[[ Records shown open ]]
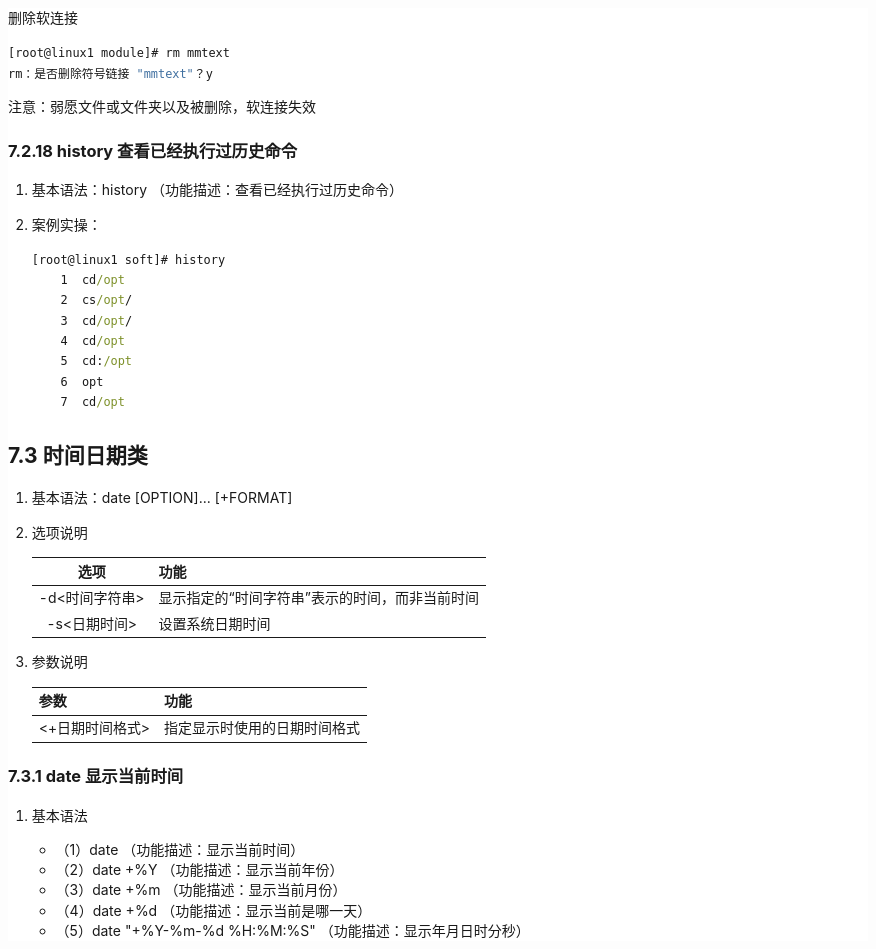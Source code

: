    删除软连接
   
   ```cmd
   [root@linux1 module]# rm mmtext
   rm：是否删除符号链接 "mmtext"？y
   ```
   
   注意：弱愿文件或文件夹以及被删除，软连接失效




### 7.2.18 history 查看已经执行过历史命令

1. 基本语法：history （功能描述：查看已经执行过历史命令）

2. 案例实操：

   ```cmd
   [root@linux1 soft]# history
       1  cd/opt
       2  cs/opt/
       3  cd/opt/
       4  cd/opt
       5  cd:/opt
       6  opt
       7  cd/opt
   ```

## 7.3 时间日期类

1. 基本语法：date [OPTION]... [+FORMAT]

2. 选项说明

   |      选项      | 功能                                           |
   | :------------: | ---------------------------------------------- |
   | -d<时间字符串> | 显示指定的“时间字符串”表示的时间，而非当前时间 |
   |  -s<日期时间>  | 设置系统日期时间                               |

3. 参数说明

   | 参数            | 功能                         |
   | --------------- | ---------------------------- |
   | <+日期时间格式> | 指定显示时使用的日期时间格式 |

### 7.3.1 date 显示当前时间

1. 基本语法

   - （1）date （功能描述：显示当前时间） 
   - （2）date +%Y （功能描述：显示当前年份）
   -  （3）date +%m （功能描述：显示当前月份） 
   - （4）date +%d （功能描述：显示当前是哪一天）
   -  （5）date "+%Y-%m-%d %H:%M:%S" （功能描述：显示年月日时分秒）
[[ Records shown closed ]]
All records above are to be printed exactly, minus the pictures they contain.

▶ _Result below_:
Source code

:    删除软连接
   
   ```cmd
   [root@linux1 module]# rm mmtext
   rm：是否删除符号链接 "mmtext"？y
   ```
   
   注意：弱愿文件或文件夹以及被删除，软连接失效




### 7.2.18 history 查看已经执行过历史命令

1. 基本语法：history （功能描述：查看已经执行过历史命令）

2. 案例实操：

   ```cmd
   [root@linux1 soft]# history
       1  cd/opt
       2  cs/opt/
       3  cd/opt/
       4  cd/opt
       5  cd:/opt
       6  opt
       7  cd/opt
   ```

## 7.3 时间日期类

1. 基本语法：date [OPTION]... [+FORMAT]

2. 选项说明

   |      选项      | 功能                                           |
   | :------------: | ---------------------------------------------- |
   | -d<时间字符串> | 显示指定的“时间字符串”表示的时间，而非当前时间 |
   |  -s<日期时间>  | 设置系统日期时间                               |

3. 参数说明

   | 参数            | 功能                         |
   | --------------- | ---------------------------- |
   | <+日期时间格式> | 指定显示时使用的日期时间格式 |

### 7.3.1 date 显示当前时间

1. 基本语法

   - （1）date （功能描述：显示当前时间） 
   - （2）date +%Y （功能描述：显示当前年份）
   -  （3）date +%m （功能描述：显示当前月份） 
   - （4）date +%d （功能描述：显示当前是哪一天）
   -  （5）date "+%Y-%m-%d %H:%M:%S" （功能描述：显示年月日时分秒）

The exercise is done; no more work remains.